A visitor scans an oral history card to listen to stories explaining the images exhibited

“They were incredible wordsmiths. And they used to work very quickly too – write a lyric on a Friday and then perform it on a Saturday evening. Now I could never do that. You know, I tried to imitate them in my own clumsy way, but for me lyrics would take me a much longer way to complete them.

“At times it would take me up to a month. It give me some kind of freedom to think, what I have to go through everyday, my weekly struggles was valid and was worthy.

“Especially when I would see heros like Lynton Kwesi Johnson tour round the world and he’ll perform tracks like Sonny’s Lettah, and that stuck with me.

“You know, I could be Sonny. So that give me a freedom that allowed me to be confident about writing about my own experiences and the friends that I knew and their stories too.”

Clifton Oddman, of the Brixton Immortals Dominoes Club said: “The club is one of the very few places you can go and encounter what Brixton used to be. We play as a team.

“A lot of these players have been there since they came to this country. And so, whenever they come from the Caribbean they might be told they can go to the Brixton Dominoes and they will make sure they look after you. And so, it becomes like a family environment, and we have that sense of belonging.”

Market trader Denise Costello said: “This stall’s been here over 100 years, with my grandad and my dad. My dad used to sell the yams and everything.
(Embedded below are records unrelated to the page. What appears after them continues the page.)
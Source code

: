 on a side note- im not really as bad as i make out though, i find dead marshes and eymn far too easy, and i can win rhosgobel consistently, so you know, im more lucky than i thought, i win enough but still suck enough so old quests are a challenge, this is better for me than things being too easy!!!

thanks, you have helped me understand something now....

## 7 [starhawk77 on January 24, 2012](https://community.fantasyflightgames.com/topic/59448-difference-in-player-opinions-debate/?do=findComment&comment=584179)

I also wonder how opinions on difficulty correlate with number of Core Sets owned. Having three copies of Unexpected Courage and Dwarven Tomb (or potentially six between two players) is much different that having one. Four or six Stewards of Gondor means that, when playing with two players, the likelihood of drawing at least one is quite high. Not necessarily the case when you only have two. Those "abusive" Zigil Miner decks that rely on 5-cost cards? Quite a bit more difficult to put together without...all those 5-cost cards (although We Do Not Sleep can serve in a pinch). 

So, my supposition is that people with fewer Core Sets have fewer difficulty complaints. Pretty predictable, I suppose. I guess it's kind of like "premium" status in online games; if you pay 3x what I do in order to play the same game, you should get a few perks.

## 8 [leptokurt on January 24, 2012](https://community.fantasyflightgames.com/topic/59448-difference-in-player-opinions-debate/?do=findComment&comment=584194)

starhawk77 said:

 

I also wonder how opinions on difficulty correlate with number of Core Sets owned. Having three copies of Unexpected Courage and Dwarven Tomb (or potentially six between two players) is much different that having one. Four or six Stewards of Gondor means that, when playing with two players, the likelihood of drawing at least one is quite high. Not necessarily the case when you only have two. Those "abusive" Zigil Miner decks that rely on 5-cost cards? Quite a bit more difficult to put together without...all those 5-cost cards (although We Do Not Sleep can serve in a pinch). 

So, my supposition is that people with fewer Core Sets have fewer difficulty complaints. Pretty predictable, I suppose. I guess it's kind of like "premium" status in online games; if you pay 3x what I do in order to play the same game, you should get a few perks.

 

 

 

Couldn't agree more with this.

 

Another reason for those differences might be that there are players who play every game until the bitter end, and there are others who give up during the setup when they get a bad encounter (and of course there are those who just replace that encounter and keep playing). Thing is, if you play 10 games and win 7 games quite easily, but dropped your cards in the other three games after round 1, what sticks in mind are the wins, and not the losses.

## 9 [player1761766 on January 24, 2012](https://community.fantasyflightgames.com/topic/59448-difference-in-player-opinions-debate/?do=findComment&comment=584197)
The community production team checks the 360˚ footage filmed at the Sports and Social Club on Coldharbour Lane

“My grandad originally used to fly pitch behind the old bingo hall before they had licenses for the market.

My grandad, passed it to my dad and he passed it to me. But I was a bit young at the time if I’m honest so I let me Aunty take the reigns until I was old enough to take it back again.

“For a lot of the customers, they don’t have any people to talk to so that’s a big part of their day is coming out, coming to the stalls and talking to us.”

Britain’s first black council leader Linda Bellos said: “I was born in 1950 and I know that when I was born, there were 30,000 black people in the United Kingdom. Not many.

“There were no homes. You couldn’t rent a place because it would say, no blacks, no Irish, no dogs, and I saw it.

“So what people used to do was work together to put money into one house, lots of people – these were friends, people from the same parish, whatever.

“They worked together, and get the deposit and buy the house and once somebody got a house, it would move on to another person so that people began to buy homes.

“They had to. There was no council property available.

Lambeth council had a policy, this was up until the 1960s, that you had to have lived in the borough for 10 years before you could even get on the waiting list.

So there was a huge amount of structural discrimination. It wasn’t just Lambeth that did it, it was in the country as a whole.

“We need to record what has happened – how it is we got to be here and so I remind people, we didn’t come here for the weather.”